= Nikola Savić =

Serbian politician

Nikola Savić (Никола Савић; born April 9, 1959) is a politician in Serbia. He is currently serving his third term in the National Assembly of Serbia as a member of the far-right Serbian Radical Party.

==Private career==
Savić lives in Niš. He is a graduate of the University of Niš Faculty of Mechanical Engineering and is a technical school teacher in the city.

==Political career==
Savić has been chair of the Radical Party's municipal board in Palilula, Niš since 2004.

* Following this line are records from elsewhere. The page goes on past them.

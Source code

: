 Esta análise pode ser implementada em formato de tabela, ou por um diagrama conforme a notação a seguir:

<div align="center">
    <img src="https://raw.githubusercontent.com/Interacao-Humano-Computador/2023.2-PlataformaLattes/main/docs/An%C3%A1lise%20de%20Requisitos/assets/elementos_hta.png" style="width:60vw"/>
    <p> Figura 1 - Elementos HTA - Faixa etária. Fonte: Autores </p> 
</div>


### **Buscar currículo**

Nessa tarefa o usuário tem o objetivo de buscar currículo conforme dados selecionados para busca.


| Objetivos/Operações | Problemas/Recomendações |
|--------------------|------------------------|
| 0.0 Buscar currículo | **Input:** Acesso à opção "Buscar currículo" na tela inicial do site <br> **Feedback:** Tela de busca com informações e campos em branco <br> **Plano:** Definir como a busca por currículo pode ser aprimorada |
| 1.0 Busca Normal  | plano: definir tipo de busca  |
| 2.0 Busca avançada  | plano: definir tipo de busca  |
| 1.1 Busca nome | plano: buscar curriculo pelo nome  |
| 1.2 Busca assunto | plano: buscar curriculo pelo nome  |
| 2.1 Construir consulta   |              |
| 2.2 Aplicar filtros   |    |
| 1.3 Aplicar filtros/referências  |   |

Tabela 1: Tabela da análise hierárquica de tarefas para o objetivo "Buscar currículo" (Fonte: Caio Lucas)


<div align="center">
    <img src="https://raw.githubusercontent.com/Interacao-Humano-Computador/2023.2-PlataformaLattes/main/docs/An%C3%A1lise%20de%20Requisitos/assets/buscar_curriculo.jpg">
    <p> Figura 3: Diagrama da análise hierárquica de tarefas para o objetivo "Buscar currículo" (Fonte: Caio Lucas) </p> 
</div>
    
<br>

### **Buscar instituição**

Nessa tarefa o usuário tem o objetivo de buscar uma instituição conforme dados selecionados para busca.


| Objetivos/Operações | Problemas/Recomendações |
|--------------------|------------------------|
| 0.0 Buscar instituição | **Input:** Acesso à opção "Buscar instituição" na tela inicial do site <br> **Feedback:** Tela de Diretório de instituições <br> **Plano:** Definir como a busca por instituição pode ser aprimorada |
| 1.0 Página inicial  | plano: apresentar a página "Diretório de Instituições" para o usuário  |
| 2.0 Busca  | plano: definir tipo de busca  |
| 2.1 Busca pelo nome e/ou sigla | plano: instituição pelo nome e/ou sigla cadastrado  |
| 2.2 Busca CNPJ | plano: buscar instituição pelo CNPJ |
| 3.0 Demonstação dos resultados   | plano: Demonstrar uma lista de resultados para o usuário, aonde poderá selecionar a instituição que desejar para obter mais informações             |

He received the 123rd position on the Radical Party's electoral list for the 2007 Serbian parliamentary election. The party won eighty-one seats, and Savić was awarded a mandate. (From 2000 to 2011, Serbian parliamentary mandates were awarded to sponsoring parties or coalitions rather than to individual candidates, and it was common practice for mandates to be awarded out of numerical order. Savić's relatively low position did not prevent him from receiving a mandate.) Although the Radical Party won more seats than any other party, it fell well short of a majority and ultimately served in opposition.

Savić received the sixty-ninth position on the Radical Party's list in the 2008 parliamentary election. The party won seventy-eight seats, and he was again awarded a mandate. The party continued to serve in opposition.

Serbia's electoral system was reformed in 2011, such that parliamentary mandates were awarded in numerical order to candidates on successful lists. Savić received the sixty-eighth position on the Radical Party's list in the 2012 parliamentary election. The party failed to cross the electoral threshold to win representation in the assembly. He was promoted to the eleventh position in the 2014 election, in which the party once again failed to win representation.

The Radicals returned to parliament with the 2016 election, winning twenty-two mandates. Savić, who received the sixteenth position on the party's list, was elected to a third term. He is currently a member of the assembly's foreign affairs committee; a deputy member of the culture and information committee and the committee on education, science, technological development, and the information society; and a member of the parliamentary friendship groups with Georgia and Russia. The Radical Party again serves in opposition.

Savić led the Radical Party's electoral list for the Niš municipal assembly in the 2016 local elections. Following the election, he led the Radicals into a local coalition with the Serbian Progressive Party and the Socialist Party of Serbia, even though the Radicals are rivals to these parties at the republic level. Savić currently leads the five-member delegation in the Niš municipal assembly.